Apparently this *still* isn't quite right. The scenario presented to me was this:
- User does a clean build, hash X gets written into PDB, hash Y gets written into EXE.
- User archives EXE and PDB on symbol store. EXE is in some directory X, PDB is in some directory Y.
- User adds some blank lines and rebuilds. EXE doesn't change but PDB does.
- User re-archives. EXE is unchanged so doesn't get updated on the symbol store, but PDB does. PDB now gets archived in directory Z.
So now there is only one EXE, Y, but there are two PDBs, X and Z. If you have the new source code, you will run the EXE, it will find it under directory Y in the sym store, map to the old PDB X, and the source won't match.
I think the solution to this is:
a) Hash the PDB first. Call it X, write this value into the PDB.
b) In the debug directories, write X for the time stamp.
c) Now hash the executable after you have written X in the debug directories, call this Y.
d) Write Y into the coff file header time stamp.
"Hash the PDB"
I thought hashing the PDB itself was considered undesirable for speed reasons (since PDBs can get pretty large)? Or is xxHash64 fast enough that it doesn't matter?
I haven't timed it (probably should). But, if we want reproducible builds, I dont' know of a better option.
If it turns out that the hashing is really expensive, perhaps there could be an option to just use an actual timestamp or something, for people who care about link speed more than reproducibility?
Do you know how link.exe handles this? I know they're doing some sort of hashing for their timestamps, but I thought it was just based on the output binary, not its PDB.
I don't understand this scenario. If the pdb changes, doesn't the RSDS header in the exe linking to the binary have to change as well? And then the hash will be updated, and all is good? https://blogs.msdn.microsoft.com/oldnewthing/20180103-00/?p=97705 sounds like link.exe really only hashes the binary.
Attempt N+1 at making this right.
Now we hash the binary *after* setting the guid and age. This should address the problem of debug info changes with no binary changes, because when that happens we increment the age.

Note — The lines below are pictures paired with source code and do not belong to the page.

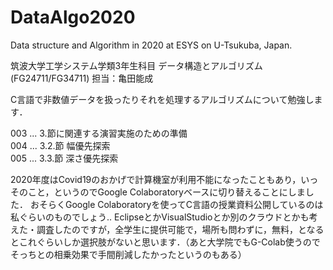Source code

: # DataAlgo2020
Data structure and Algorithm in 2020 at ESYS on U-Tsukuba, Japan.

筑波大学工学システム学類3年生科目
データ構造とアルゴリズム(FG24711/FG34711) 担当：亀田能成

C言語で非数値データを扱ったりそれを処理するアルゴリズムについて勉強します．

003 ... 3.節に関連する演習実施のための準備  
004 ... 3.2.節 幅優先探索  
005 ... 3.3.節 深さ優先探索  

2020年度はCovid19のおかげで計算機室が利用不能になったこともあり，いっそのこと，というのでGoogle Colaboratoryベースに切り替えることにしました．
おそらくGoogle Colaboratoryを使ってC言語の授業資料公開しているのは私ぐらいのものでしょう‥
EclipseとかVisualStudioとか別のクラウドとかも考えた・調査したのですが，全学生に提供可能で，場所も問わずに，無料，となるとこれぐらいしか選択肢がないと思います．（あと大学院でもG-Colab使うのでそっちとの相乗効果で手間削減したかったというのもある）
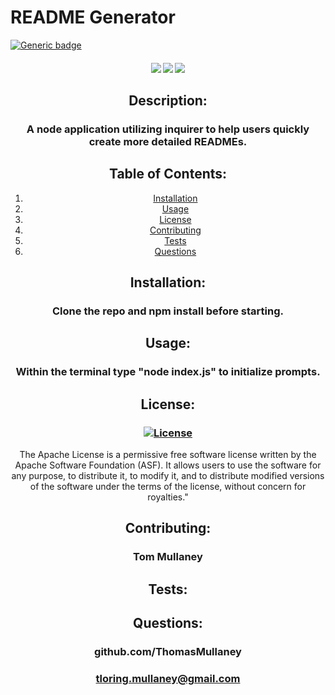 # README Generator
[![Generic badge](https://img.shields.io/badge/<SUBJECT>-<STATUS>-<COLOR>.svg)](https://shields.io/)

<div align="center">
  <h4>
    </a>
    <a href="https://github.com/adbergen/README-generator/stargazers"><img src="https://img.shields.io/github/stars/adbergen/README-generator.svg?style=plasticr"/></a>
    <a href="https://github.com/adbergen/README-generator/commits/master"><img src="https://img.shields.io/github/last-commit/adbergen/README-generator.svg?style=plasticr"/></a>
        <a href="https://github.com/adbergen/README-generator/commits/master"><img src="https://img.shields.io/github/commit-activity/y/adbergen/README-generator.svg?style=plasticr"/></a>
</h4>

## Description:
### A node application utilizing inquirer to help users quickly create more detailed READMEs.

## Table of Contents:
     
 1. [Installation](#installation)
 2. [Usage](#usage)
 3. [License](#license)
 4. [Contributing](#contributing)
 5. [Tests](#tests)
 6. [Questions](#questions) 

 ## Installation: 
 ### Clone the repo and npm install before starting.

 ## Usage:
 ### Within the terminal type "node index.js" to initialize prompts.

 ## License:
 ### [![License](https://img.shields.io/badge/License-Apache%202.0-blue.svg)](https://opensource.org/licenses/Apache-2.0)
 The Apache License is a permissive free software license written by the Apache Software Foundation (ASF). It allows users to use the software for any purpose, to distribute it, to modify it, and to distribute modified versions of the software under the terms of the license, without concern for royalties."
    
 ## Contributing:
 ### Tom Mullaney

 ## Tests:
 ### 

    
 ## Questions:
 ### github.com/ThomasMullaney
 ### tloring.mullaney@gmail.com
    
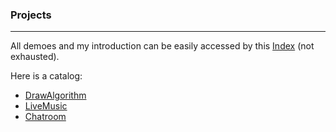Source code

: ### Projects

---

All demoes and my introduction can be easily accessed by this [Index](https://fathomless-sea-85350.herokuapp.com/) (not exhausted).

Here is a catalog:

* [DrawAlgorithm](https://fathomless-sea-85350.herokuapp.com/draw-algorithm)
* [LiveMusic](http://99.79.9.127:3000/)
* [Chatroom](http://99.79.9.127:4000/chatroom)



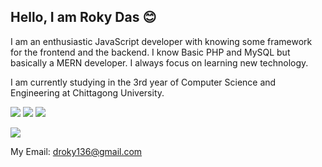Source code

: ## Hello, I am Roky Das 😊

I am an enthusiastic JavaScript developer with knowing some framework for the frontend and the backend. I know Basic PHP and MySQL but basically a MERN developer. I always focus on learning new technology. 

I am currently studying in the 3rd year of Computer Science and Engineering at Chittagong University. 

<a href="https://linkedin.com/in/rokydas"><img src="https://img.shields.io/badge/connect-%230077B5.svg?&style=for-the-badge&logo=linkedin&logoColor=white"></a>  <a href="https://github.com/rokydas"><img src="https://img.shields.io/badge/github-%23100000.svg?&style=for-the-badge&logo=github&logoColor=white"></a>  <a href="https://twitter.com/rokydas136"><img src="https://img.shields.io/badge/Add Me-%231DA1F2.svg?&style=for-the-badge&logo=twitter&logoColor=white"></a>

<img src="https://img.shields.io/badge/gmail-D14836?&style=for-the-badge&logo=gmail&logoColor=white">

My Email: droky136@gmail.com
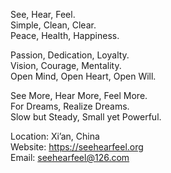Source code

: See, Hear, Feel.   
Simple, Clean, Clear.   
Peace, Health, Happiness.

Passion, Dedication, Loyalty.   
Vision, Courage, Mentality.   
Open Mind, Open Heart, Open Will.

See More, Hear More, Feel More.   
For Dreams, Realize Dreams.   
Slow but Steady, Small yet Powerful.

Location: Xi’an, China   
Website: <https://seehearfeel.org>   
Email: <seehearfeel@126.com>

By hashing *after* setting the guid and age, we ensure that even if only the debug info changes, the hash will also change.
Man, this is hard. There are so many weird edge cases.

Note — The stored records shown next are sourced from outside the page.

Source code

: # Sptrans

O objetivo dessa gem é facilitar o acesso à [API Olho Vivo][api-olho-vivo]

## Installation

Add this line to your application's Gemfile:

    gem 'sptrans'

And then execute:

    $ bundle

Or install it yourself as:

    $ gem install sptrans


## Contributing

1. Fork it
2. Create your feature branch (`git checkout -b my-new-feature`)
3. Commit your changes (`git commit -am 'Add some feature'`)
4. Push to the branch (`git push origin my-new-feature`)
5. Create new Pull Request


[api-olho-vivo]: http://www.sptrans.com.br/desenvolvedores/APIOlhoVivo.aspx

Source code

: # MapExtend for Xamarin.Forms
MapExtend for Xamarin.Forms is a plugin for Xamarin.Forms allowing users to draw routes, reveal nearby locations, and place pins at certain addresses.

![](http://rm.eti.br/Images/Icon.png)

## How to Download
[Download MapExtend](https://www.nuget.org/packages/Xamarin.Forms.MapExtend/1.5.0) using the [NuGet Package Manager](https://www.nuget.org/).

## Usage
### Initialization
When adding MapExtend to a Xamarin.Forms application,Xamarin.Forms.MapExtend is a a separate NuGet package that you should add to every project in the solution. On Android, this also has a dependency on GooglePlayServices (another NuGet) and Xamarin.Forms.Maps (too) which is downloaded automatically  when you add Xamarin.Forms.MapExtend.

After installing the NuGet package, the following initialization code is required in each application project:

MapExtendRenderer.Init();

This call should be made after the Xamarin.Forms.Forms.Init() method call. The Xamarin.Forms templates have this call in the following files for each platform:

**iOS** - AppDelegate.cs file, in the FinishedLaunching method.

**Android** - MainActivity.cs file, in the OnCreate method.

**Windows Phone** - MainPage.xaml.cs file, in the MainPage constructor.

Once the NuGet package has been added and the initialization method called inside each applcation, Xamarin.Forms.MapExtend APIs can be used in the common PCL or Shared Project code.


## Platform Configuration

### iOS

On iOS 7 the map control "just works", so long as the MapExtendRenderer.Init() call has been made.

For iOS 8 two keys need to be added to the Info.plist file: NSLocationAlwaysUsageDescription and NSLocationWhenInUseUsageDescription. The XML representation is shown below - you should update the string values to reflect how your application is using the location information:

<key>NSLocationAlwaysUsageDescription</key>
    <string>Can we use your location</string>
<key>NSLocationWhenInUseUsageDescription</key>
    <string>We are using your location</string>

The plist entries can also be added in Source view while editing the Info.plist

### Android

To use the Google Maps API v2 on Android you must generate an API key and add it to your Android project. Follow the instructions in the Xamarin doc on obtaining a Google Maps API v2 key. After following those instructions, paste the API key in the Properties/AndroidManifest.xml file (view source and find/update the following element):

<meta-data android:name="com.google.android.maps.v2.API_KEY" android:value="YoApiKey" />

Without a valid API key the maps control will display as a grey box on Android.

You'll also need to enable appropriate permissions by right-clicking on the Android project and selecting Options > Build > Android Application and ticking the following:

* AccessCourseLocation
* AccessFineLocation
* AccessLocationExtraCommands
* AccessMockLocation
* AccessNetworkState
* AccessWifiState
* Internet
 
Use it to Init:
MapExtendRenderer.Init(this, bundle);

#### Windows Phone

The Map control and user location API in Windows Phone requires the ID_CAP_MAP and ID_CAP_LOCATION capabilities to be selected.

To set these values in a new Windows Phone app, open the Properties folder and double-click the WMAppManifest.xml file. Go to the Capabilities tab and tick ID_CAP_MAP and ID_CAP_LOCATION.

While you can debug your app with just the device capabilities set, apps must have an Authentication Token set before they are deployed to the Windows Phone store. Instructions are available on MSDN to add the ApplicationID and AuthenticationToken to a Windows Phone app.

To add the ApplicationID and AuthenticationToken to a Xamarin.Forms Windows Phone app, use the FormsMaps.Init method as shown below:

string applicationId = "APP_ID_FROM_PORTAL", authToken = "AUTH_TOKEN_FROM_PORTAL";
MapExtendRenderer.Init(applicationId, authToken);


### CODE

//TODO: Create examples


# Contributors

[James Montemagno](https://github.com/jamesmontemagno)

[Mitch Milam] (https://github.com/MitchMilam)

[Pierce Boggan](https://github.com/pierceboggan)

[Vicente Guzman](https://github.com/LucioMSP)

Previous version of the patch would continue to write 0 for the timestamp if we weren't generating debug info. But, we really should be writing the time stamp in the coff file header even for non debug info builds. So this version does that.
I'm going to spend some time coming up with a set of tests for all of these edge cases, but throwing this up here in the meantime because I'm probably still doing something wrong.
This patch is breaking a few COFF tests: http://lab.llvm.org:8011/builders/sanitizer-x86_64-linux-fast/builds/14971/steps/check-lld%20msan/logs/stdio.
Please take a look.